Thank you for appearing before this committee today.
I tend to agree with a lot of what was said here today, but what I struggle with is that this is a very large country and we're dealing with this one issue as a pan-aboriginal issue because of the Indian Act.
The Indian Act was designed to control indigenous people across this country; we all know that. It's done a very good job of destroying communities. It destroyed my community. I'm the only first nation member of Parliament from Ontario.
From sitting here listening to witnesses testify either way about this piece of legislation, and other things we've heard here, the one thing that's clear to me is that certain communities are at different levels in terms of governing and in terms of capacity to control their own destiny.
This is my worry, and this is why I see the need for this change to the Indian Act. There are still communities that are so dependent upon the Indian Act that these changes will hopefully help these people—and hopefully we'll get the numbers from the department about where these people are coming from—so that they don't slip through the cracks.

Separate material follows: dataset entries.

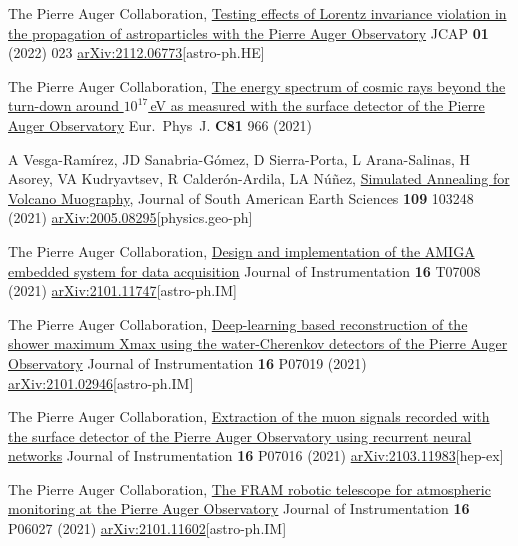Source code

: \begin{etaremune}
\item {}The Pierre Auger Collaboration, \href{https://doi.org/10.1088/1475-7516/2022/01/023}{Testing effects of Lorentz invariance violation in the propagation of astroparticles with the Pierre Auger Observatory} JCAP {\textbf{01}} (2022) 023 \href{https://arxiv.org/abs/2112.06773}{arXiv:2112.06773}[astro-ph.HE]


\item {}The Pierre Auger Collaboration, \href{https://doi.org/10.1140/epjc/s10052-021-09700-w}{The energy spectrum of cosmic rays beyond the turn-down around $10^{17}$\,eV as measured with the surface detector of the Pierre Auger Observatory} Eur.\ Phys\  J. {\textbf{C81}} 966 (2021)

\item {} A Vesga-Ramírez, JD Sanabria-Gómez, D Sierra-Porta, L Arana-Salinas, H Asorey, VA Kudryavtsev, R Calderón-Ardila, LA Núñez, \href{https://doi.org/10.1016/j.jsames.2021.103248}{Simulated Annealing for Volcano Muography}, Journal of South American Earth Sciences {\textbf{109}} 103248 (2021) \href{https://arxiv.org/abs/2005.08295}{arXiv:2005.08295}[physics.geo-ph]

\item {}The Pierre Auger Collaboration, \href{https://doi.org/10.1088/1748-0221/16/07/T07008}{Design and implementation of the AMIGA embedded system for data acquisition} Journal of Instrumentation {\textbf{16}} T07008 (2021) \href{https://arxiv.org/abs/2101.11747}{arXiv:2101.11747}[astro-ph.IM]

\item {}The Pierre Auger Collaboration, \href{https://doi.org/10.1088/1748-0221/16/07/P07019}{Deep-learning based reconstruction of the shower maximum Xmax using the water-Cherenkov detectors of the Pierre Auger Observatory} Journal of Instrumentation {\textbf{16}} P07019 (2021) \href{https://arxiv.org/abs/2101.02946}{arXiv:2101.02946}[astro-ph.IM]

\item {}The Pierre Auger Collaboration, \href{https://doi.org/10.1088/1748-0221/16/07/P07016}{Extraction of the muon signals recorded with the surface detector of the Pierre Auger Observatory using recurrent neural networks} Journal of Instrumentation {\textbf{16}} P07016 (2021) \href{https://arxiv.org/abs/2103.11983}{arXiv:2103.11983}[hep-ex]

\item {}The Pierre Auger Collaboration, \href{https://doi.org/10.1088/1748-0221/16/06/P06027}{The FRAM robotic telescope for atmospheric monitoring at the Pierre Auger Observatory} Journal of Instrumentation {\textbf{16}} P06027 (2021) \href{https://arxiv.org/abs/2101.11602}{arXiv:2101.11602}[astro-ph.IM]


\end{etaremune}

They're at the very bottom of this country, and they need the support that comes from the Indian Act, because they don't have anything else. That's the reason I see the need for these changes, so that we bring them in and they have those benefits and protections.
But that's not what I see, going forward. I see our communities—and MP Gary Anandasangaree and I were with the Mississaugas where they signed an accord to co-operate and negotiate with the government as a nation. That's where we need to be going. Having an agreement over land, resources, and how that relationship is going to look is what first nations and other indigenous communities across this country, in my view, need to move towards.
But right now we're discussing Bill S-3, and of course your community is in a different position. It's great to hear that perspective at this committee, but what would you suggest we do as the government in respect of this legislation, understanding that it's not going to affect just your community but is going to affect all those other communities?
I'm not saying that this is right. We have to get away from the pan-aboriginal approach to dealing with communities, because the Mohawks are very different from the Cree in northwestern Ontario or different from the Tsleil-Waututh in Vancouver. The way I explain it is that in Europe people in northern Poland do not enjoy and like the same things and don't have the same culture and language as people in southern Spain, although they're all Europeans. We need to do things differently, and dealing with it under one department and dealing with our indigenous people across this country as a homogeneous society or cultural group is wrong.
What, given the situation we're in, would you suggest we do with this piece of legislation?